ORAL EFFECTIVENESS OF BETA ADRENERGIC ANTAGONISTS IN PREVENTING EPINEPHRINE-INDUCED METABOLIC RESPONSES

¹ Mead Johnson Research Center, Evansville, Indiana

Studies were directed to measurement of hyperlactic acidemia and hyperglycemia induced by various catecholamines in anesthetized rats and conscious dogs. A family of compounds structurally related to the beta adrenergic blocking agent sotalol (MJ 1999) was investigated for potency with respect to inhibition of the aforementioned metabolic responses. Data were correlated with attenuation of isoproterenol-induced relaxation of isolated guinea-pig tracheal smooth muscle. Increasing the alkyl chain length of the p-alkylsulfonamido moiety on the benzene ring reduced beta adrenergic blocking activity, as did increasing the size of the N-alkyl group on the amino nitrogen up to n-heptyl. Branched N-alkyl groups (e.g., sec.-and tert.-butyl) increased potency. Alpha,. alkyl substitution of the ethanol moiety variably enhanced or lessened beta blocking activity.
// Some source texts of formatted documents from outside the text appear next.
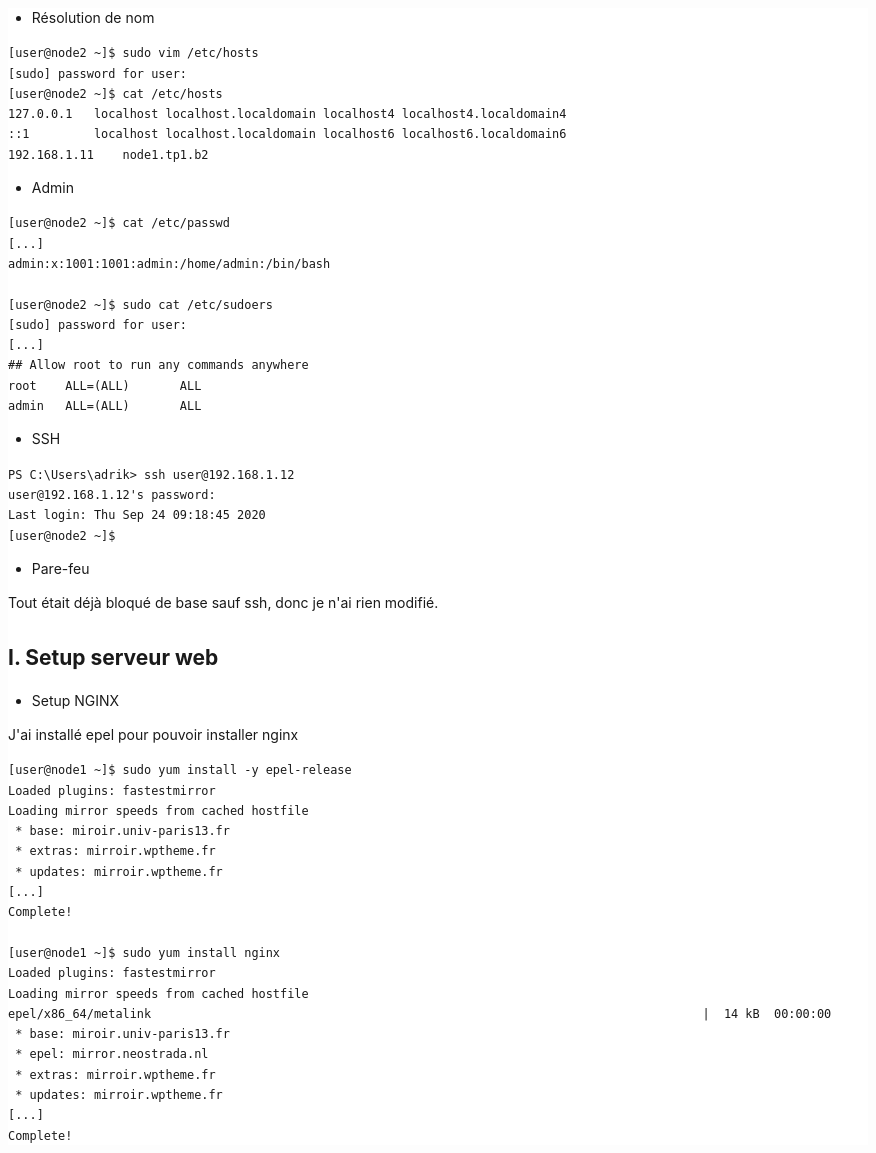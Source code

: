 * Résolution de nom
```
[user@node2 ~]$ sudo vim /etc/hosts
[sudo] password for user:
[user@node2 ~]$ cat /etc/hosts
127.0.0.1   localhost localhost.localdomain localhost4 localhost4.localdomain4
::1         localhost localhost.localdomain localhost6 localhost6.localdomain6
192.168.1.11    node1.tp1.b2
```

* Admin
```
[user@node2 ~]$ cat /etc/passwd
[...]
admin:x:1001:1001:admin:/home/admin:/bin/bash

[user@node2 ~]$ sudo cat /etc/sudoers
[sudo] password for user:
[...]
## Allow root to run any commands anywhere
root    ALL=(ALL)       ALL
admin   ALL=(ALL)       ALL
```

* SSH
```
PS C:\Users\adrik> ssh user@192.168.1.12
user@192.168.1.12's password:
Last login: Thu Sep 24 09:18:45 2020
[user@node2 ~]$
```

* Pare-feu

Tout était déjà bloqué de base sauf ssh, donc je n'ai rien modifié.  


## I. Setup serveur web

* Setup NGINX

J'ai installé epel pour pouvoir installer nginx  

```
[user@node1 ~]$ sudo yum install -y epel-release
Loaded plugins: fastestmirror
Loading mirror speeds from cached hostfile
 * base: miroir.univ-paris13.fr
 * extras: mirroir.wptheme.fr
 * updates: mirroir.wptheme.fr
[...]
Complete!

[user@node1 ~]$ sudo yum install nginx
Loaded plugins: fastestmirror
Loading mirror speeds from cached hostfile
epel/x86_64/metalink                                                                             |  14 kB  00:00:00
 * base: miroir.univ-paris13.fr
 * epel: mirror.neostrada.nl
 * extras: mirroir.wptheme.fr
 * updates: mirroir.wptheme.fr
[...]
Complete!
```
For the series of compounds, in general, diminution of epinephrine-induced metabolic responses in vivo correlated well with antagonism of isoproterenol-induced relaxation of smooth muscle in vitro. The hyperlactic acidemia response was consistently more sensitive to attenuation (5- to 20-fold) than was the hyperglycemic response.